Following the Government’s response to the consultation it launched in October last year, the Town and Country Planning Regulations 2019 are now in effect. The majority of the Government’s proposals, which aim to support the high street and increase the delivery of new homes, were implemented on 25th May 2019.
Permitted Development rights (“PD Rights”) are a form of planning permission that allow for certain changes of use and building works to be carried out without the need to apply for planning permission. The changes to PD Rights aim to ease the pressure on the declining high street and help to deliver the Government’s promise on housing delivery.
The Government has given its support to some key changes:
- Change of Use
The Government has introduced a new class of permitted development – Class JA. This class allows retail, payday loan shops, hot food takeaways, betting shops and laundrettes to convert to offices provided the premises were in their pre-existing use prior to 29 October 2018 and no more than 500sqm of floor space is changing use.
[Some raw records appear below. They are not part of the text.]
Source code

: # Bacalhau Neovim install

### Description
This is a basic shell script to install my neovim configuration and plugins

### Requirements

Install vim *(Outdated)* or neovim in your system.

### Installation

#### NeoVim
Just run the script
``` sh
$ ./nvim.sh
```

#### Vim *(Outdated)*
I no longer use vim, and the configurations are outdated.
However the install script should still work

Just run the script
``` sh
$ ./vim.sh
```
Those who want to widen the pool of potential occupiers in high street units will welcome the change, but critics point to the risk that new PD rights might reduce the vibrancy on the high street if offices spring up in place of retail.
Additionally, although less than half of the consultee responses supported it, a PD Right for takeaways to convert to homes has been brought forward. Concerns were expressed that the introduction of housing in areas planned for a night-time economy would be an unwise development, but the demand for housing has taken precedence.
- Simplifying Use Class A
Use Class A covers a broad range of uses and the Government has agreed to amend the shops use class to ensure it captures current and future retail models, which will include clarification on the scope of the A use classes. The demand for retail space to be more than just shopping and offer ancillary uses like entertainment or dining is increasing and the Government has acknowledged that the demand for a versatile high street means it should update Use Class A to allow high street occupiers to utilise PD Rights to innovate their offering.
- Extending temporary change of use
A right to temporarily change the use of buildings to certain community uses (for example, art galleries, theatres, places of worship) already existed but it was limited to two years. This right has been extended from two years to three. The intention is to fight the decline of the high street and avoid vacant units appearing, but also to allow temporary uses enough time to test the market before an application for change of use becomes necessary.
- A removal of the call box right
Previously a PD Right existed for the installation of public phone boxes, which also came with a deemed consent to display advertisements within on them. The Government has excluded the installation, alteration or replacement of public call boxes from Class A. The concern was, in a world where everyone has a mobile phone and phone box use is on the decline, the motivation to install new phone boxes is actually to create advertising space which is leading to increased ‘street clutter’.
- Electric Vehicle Charging Points
The Government has also amended existing rights to install electric vehicle charging points. The amendment allows for an increase in height (up to 2.3 metres from 1.6m) of electrical upstands which recharge electric vehicles. This increase is only permitted outside of the curtilage of a residential area to support targets for tackling fuel emissions.
- A new right to build upwards
One of the rights which was discussed in the consultation which has not yet been brought forward is the introduction of a new right to build upwards.
The Government has confirmed support in principle for a new PD Right to extend certain commercial and residential buildings upwards to deliver new homes, but it will address the detail of this in a further package of regulations in autumn 2019.
The consultee responses last year were wide ranging in their concerns, which included health and safety, structural impacts, protection of the skyline and the challenge of bringing together commercial and residential uses in close quarters. However, the demand for housing and a shortage of viable land for development seems to have persuaded the Government to support these changes.
The Government has recognised that designing a permitted development right to build upwards is complex and we are yet to have insight on the detail of the proposed new right.
It would seem that developers can expect increased opportunities to develop new homes upwards in the future, but until the detail of the new right is known, it is too soon to judge the impact of it.
The new PD Rights will be welcomed by those looking to expand their pool of potential occupiers, and by occupiers who want to diversify their offering, but critics will be concerned about a compromise of the high street mix that could ultimately prejudice vitality.